Pinta is a dry volcanic island, with dark lava flows staining its flanks. Like most volcanic islands, Pinta is composed of runny basaltic lavas. The low silica content of oceanic crust ensures a low silica lava. This low-viscosity fluid releases gas easily, resulting in gentle, even effusive eruptions.
Pinta grew as a rounded shield volcano 800,000 years ago. Faulting steeped the island's slopes, and later fissure eruptions spilled dark lava flows down the flanks. These flows are still visible as brown stains on the northern and eastern flanks, while a small ring of forest and grasslands engulfs the tiny collapse pit.
Pinta is one of the smaller islands within the Galápagos island chain, almost due north of Santiago. The other islands also show their volcanic origins, with the largest island, Isabela, sporting three distinct craters.
Eventually the volcano stops erupting, settling into dormancy. No new rock is formed, and life takes hold as rock weathers into soil. Erosion gradually wears the rock into sand, while the volcano shrinks and sinks as the hot, buoyant rock cools from its younger days.
Tahiti is an island formed by volcanic eruptions and shaped by rain.
The pair of shield volcanoes grew from countless eruptions. Tahiti-Nui to the northwest is the older volcano, 870,000 to 1.4 million years old. The dome was originally symmetric, but the north and south flanks collapsed 860,000 years ago. Afterwards, a growing volcano overtopped the nothern flanks and spilled lavas down the collapsed basins. Now, the dome looks symmetrical again, but the mountains to the north are higher than those to the south. As the Pacific Plate moved relative to the upwelling hot spot source in the mantle, Tahiti-Nu was left behind, and Tahiti-Iti to the southwest was born.
Heavy tropical rains eroded deep valleys in the young volcanoes, carving canyons up to a kilometer deep. The heavy erosion means a higher risk of landslides, but also deeper soils and rapid growth of the lush plants colouring the island its picturesque green. The rain, erosion, and vegetation work in a positive feedback loop, breaking the volcanic rock apart into rich soils and black sands.
The coral colonies continue to thrive, piling upwards to stay close to the precious surface light even as the volcano submerges. A gap grows between the volcano and coral, with the reef forming a protective barrier around a new lagoon.
Maupiti is the tip of a volcano poking barely 213 meters above the sea, ringed by a barrier of islands and coral reefs. The barrier cuts off a quiet lagoon from the open ocean, dissipating wave energy. While Tahiti has rocky black sands from the eroding volcanic basalt, the white sands of Maupiti are broken sea shells and coral fragments.
It is the oldest of the volcanos formed by the hot spot in the Society island chain, building its shield 3.9 to 4.5 million years ago. Since then, the Pacific Plate has moved on at 11 mm per year, dragging across the plume to form Bora Bora (3.1 to 3.5 million years ago), Moorea (1.5 to 2.0 million years ago), Tahiti (0.6 to 1.2 million years ago), and Mehetia (less than a million hears ago).

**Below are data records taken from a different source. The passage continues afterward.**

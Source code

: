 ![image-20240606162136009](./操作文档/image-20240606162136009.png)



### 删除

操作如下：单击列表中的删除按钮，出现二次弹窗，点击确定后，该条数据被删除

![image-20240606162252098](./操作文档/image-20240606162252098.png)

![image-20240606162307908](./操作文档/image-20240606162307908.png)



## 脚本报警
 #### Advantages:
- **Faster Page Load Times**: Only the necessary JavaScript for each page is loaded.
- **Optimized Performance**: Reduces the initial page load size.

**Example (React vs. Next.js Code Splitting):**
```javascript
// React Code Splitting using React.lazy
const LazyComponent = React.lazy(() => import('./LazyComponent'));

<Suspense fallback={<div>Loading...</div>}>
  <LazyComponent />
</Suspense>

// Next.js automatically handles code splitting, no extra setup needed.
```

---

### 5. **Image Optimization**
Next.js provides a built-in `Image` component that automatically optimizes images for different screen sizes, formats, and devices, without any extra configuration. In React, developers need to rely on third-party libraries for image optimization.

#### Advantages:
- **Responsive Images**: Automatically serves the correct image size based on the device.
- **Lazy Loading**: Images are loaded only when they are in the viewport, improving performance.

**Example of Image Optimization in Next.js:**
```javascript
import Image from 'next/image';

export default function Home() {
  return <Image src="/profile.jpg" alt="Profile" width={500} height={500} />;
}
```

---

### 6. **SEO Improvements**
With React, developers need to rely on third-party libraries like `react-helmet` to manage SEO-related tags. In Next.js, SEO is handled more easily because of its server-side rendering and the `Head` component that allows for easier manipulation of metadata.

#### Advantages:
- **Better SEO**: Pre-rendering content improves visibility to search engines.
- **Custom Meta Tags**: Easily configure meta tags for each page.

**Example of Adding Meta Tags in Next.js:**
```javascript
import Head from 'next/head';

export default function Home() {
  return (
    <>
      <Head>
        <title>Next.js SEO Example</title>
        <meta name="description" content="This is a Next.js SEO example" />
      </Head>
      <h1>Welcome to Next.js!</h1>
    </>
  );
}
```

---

One day, the volcano slips below the waves, and only the corals remain. The volcanic island is gone, and a new atoll is born.While a volcano is being worn down from above by rain and plants, coral is sneaking up to burry it from below. Coral reefs grow around the submarine flanks of a volcano, climbing to keep pace with water-level as the volcano gradually submerges.
Atafu Atoll is composed of limestone rock and sands derived from the fringing reef circling the lagoon of the subsided volcano. Light brown beach deposits circle the southern and western sides of the atoll, while vegetation anchors the northern and eastern sides. The delicate island structure is barely two meters above the high-tide water mark, leaving it extremely vulnerable to storms and sea level rise.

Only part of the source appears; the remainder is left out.